[feat] add small vocab table for eagle's draft model. #3822

Zhou-sx · 2025-02-24T15:12:46Z

Motivation

In speculative decoding, while the draft model's decode layers are drastically reduced, the computational bottleneck shifts to its lm_head (proportional to vocabulary size). In our case, the profile file shows that the small model decode takes approximately 1.8ms at a time, with lm-head occupying 860us, which is about half of the small model. By leveraging the target model's validation to ensure correctness, the draft model can safely use a truncated vocabulary—retaining only high-frequency tokens. This optimization reduces lm_head overhead, further accelerating the Eagle speculative decoding pipeline without compromising quality.
To further enhance efficiency, I propose dynamically updating the reduced vocabulary (token_map) during inference. This ensures the draft model adapts to shifting token distributions in real-time workloads.

Modifications

Add speculative-token-map and speculative_token_map_num_dynamic_tokens in ServerArgs.
I designed a small vocabulary that supports offline settings and online updates, which can be used to compress the computational load of the lm-head part in the LlamaEagle Model.

Checklist

Format your code according to the Code Formatting with Pre-Commit.
Add unit tests as outlined in the Running Unit Tests.
Update documentation / docstrings / example tutorials as needed, according to Writing Documentation.
Provide throughput / latency benchmark results and accuracy evaluation results as needed, according to Benchmark and Profiling and Accuracy Results.
For reviewers: If you haven't made any contributions to this PR and are only assisting with merging the main branch, please remove yourself as a co-author when merging the PR.
Please feel free to join our Slack channel at https://slack.sglang.ai to discuss your PR.

How to use

Step 1:
Launch an sgalng server, run it on the target dataset, and save the outputs.

# Example
python3 {sglang}/benchmark/mtbench/bench_sglang.py

Step 2:
Users can obtain generate_hot_token_ids.py from this GitHub Gist(https://gist.github.com/Zhou-sx/71a9196d2f324c93f79016579fdf57da) as a reference implementation. The script extracts the top-k high-frequency tokens from the saved output files and saves them into hot_token_ids.pt.
Step 3:
Launch server. It is recommended to first try an offline small vocabulary, and if the performance is not satisfactory, then try setting calculative_token_mapunum-dynamic_tokens.

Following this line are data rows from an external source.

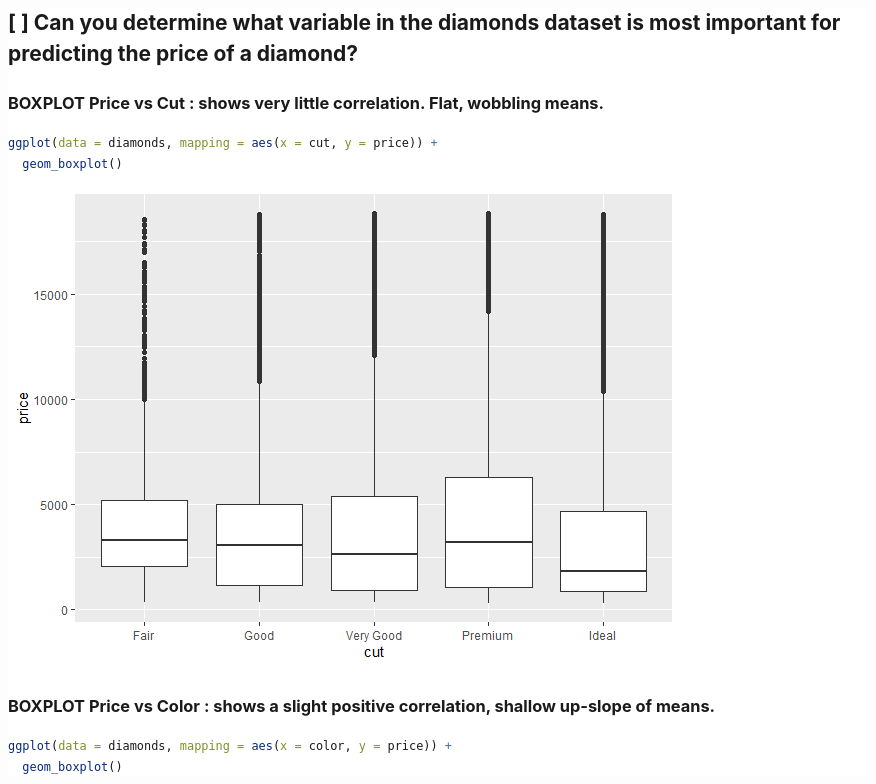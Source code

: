 


## [ ] Can you determine what variable in the diamonds dataset is most important for predicting the price of a diamond? 
### **BOXPLOT Price vs Cut** : shows very little correlation.  Flat, wobbling means.


```r
ggplot(data = diamonds, mapping = aes(x = cut, y = price)) +
  geom_boxplot()
```

![](6CaseStudy_files/figure-html/unnamed-chunk-13-1.png)


### **BOXPLOT Price vs Color** : shows a slight positive correlation, shallow up-slope of means.


```r
ggplot(data = diamonds, mapping = aes(x = color, y = price)) +
  geom_boxplot()
```
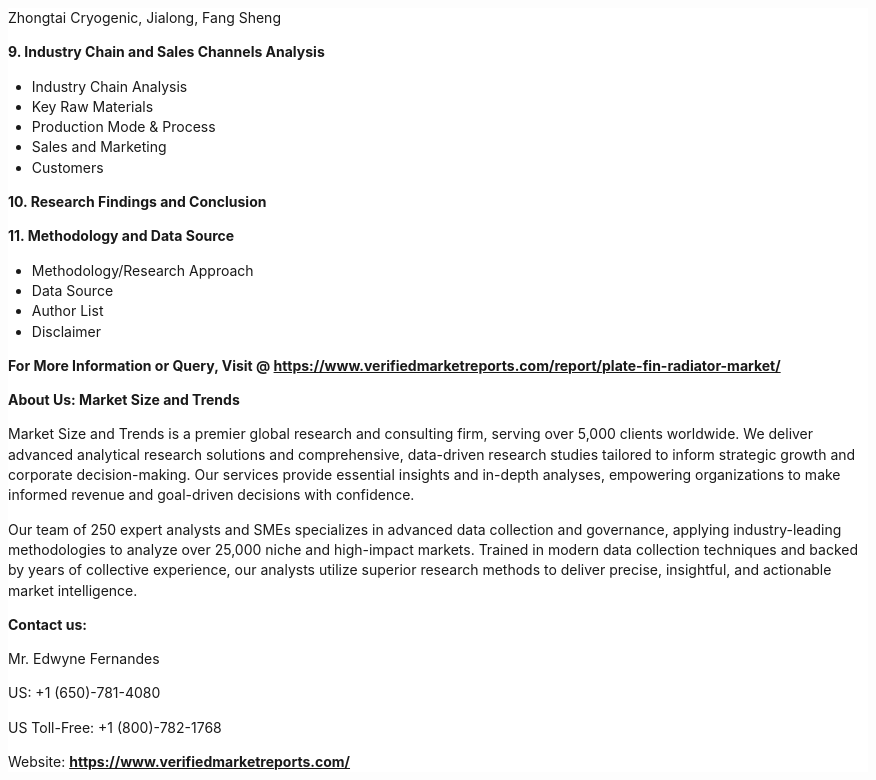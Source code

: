 Zhongtai Cryogenic, Jialong, Fang Sheng</strong></p><p><strong>9. Industry Chain and Sales Channels Analysis</strong></p><ul><li>Industry Chain Analysis</li><li>Key Raw Materials</li><li>Production Mode &amp; Process</li><li>Sales and Marketing</li><li>Customers</li></ul><p><strong>10. Research Findings and Conclusion</strong></p><p><strong>11. Methodology and Data Source</strong></p><ul><li>Methodology/Research Approach</li><li>Data Source</li><li>Author List</li><li>Disclaimer</li></ul></p><p><strong>For More Information or Query, Visit @ <a href="https://www.verifiedmarketreports.com/report/plate-fin-radiator-market/">https://www.verifiedmarketreports.com/report/plate-fin-radiator-market/</a></strong></p><p><strong>About Us: Market Size and Trends</strong></p><p>Market Size and Trends is a premier global research and consulting firm, serving over 5,000 clients worldwide. We deliver advanced analytical research solutions and comprehensive, data-driven research studies tailored to inform strategic growth and corporate decision-making. Our services provide essential insights and in-depth analyses, empowering organizations to make informed revenue and goal-driven decisions with confidence.</p><p>Our team of 250 expert analysts and SMEs specializes in advanced data collection and governance, applying industry-leading methodologies to analyze over 25,000 niche and high-impact markets. Trained in modern data collection techniques and backed by years of collective experience, our analysts utilize superior research methods to deliver precise, insightful, and actionable market intelligence.</p><p><strong>Contact us:</strong></p><p>Mr. Edwyne Fernandes</p><p>US: +1 (650)-781-4080</p><p>US Toll-Free: +1 (800)-782-1768</p><p>Website: <strong><a href="https://www.verifiedmarketreports.com/">https://www.verifiedmarketreports.com/</a></strong></p>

#Use small vocab table for draft model
python3 -m sglang.launch_server \
--model-path "meta-llama/Llama-3.1-8B-Instruct" \
--speculative-algorithm "EAGLE" \
--speculative-draft-model-path "lmzheng/sglang-EAGLE-LLaMA3-Instruct-8B" \
--speculative-num-steps 3 \
--speculative-eagle-topk 4 \
--speculative-num-draft-tokens 16 \
--cuda-graph-max-bs 8 \
--dtype "bfloat16" \
--speculative-token-map {hot_token_ids.pt}
--speculative-token-map-num-dynamic-tokens  256

Performance

Environment
Big model:meta-llama/Llama-3.1-8B-Instruct
Draft model:lmzheng/sglang-EAGLE-LLaMA3-Instruct-8B
Device: 1*H20
Detailed cost breakdown for each part of Eagle
I analyzed a segment from profile.

	stage	part	Time (us)		stage	part	Time (us)
Baseline	Draft model decode	lm_head	482.01	After optimize	Draft model decode	lm_head	62.40
		others	493.00			others	421.03
		total	975.01			total	483.43
	Draft model extend	-	3305.40		Draft model extend	-	2433.08
	Target model	-	14233.15		Target model	-	13720.46
	others	-	1473.88		others	-	2594.46
	total	-	20962.45		total	-	19717.86

After adopting a smaller vocabulary for the compact model, the inference speed of the lm_head improved to 7.72× the original speed. Additionally, the time consumption of draft decode phase was reduced by 50.42%, and the extend phase saw a 26.30% reduction in processing time.
Overall, the overhead introduced by our approach is less than the time saved through small-model speculation, making this a promising attempt at inference acceleration.

3.End to End Test:

mtbench：
base:111.51 token/s
after optimization:119.27 token/s
private dataset(A100)：
base: 84.49 tokens/s
after optimization:100.24 token/s

zhaochenyang20 · 2025-02-26T02:31:41Z

Great PR. I will ask our speculative decoding team to review this!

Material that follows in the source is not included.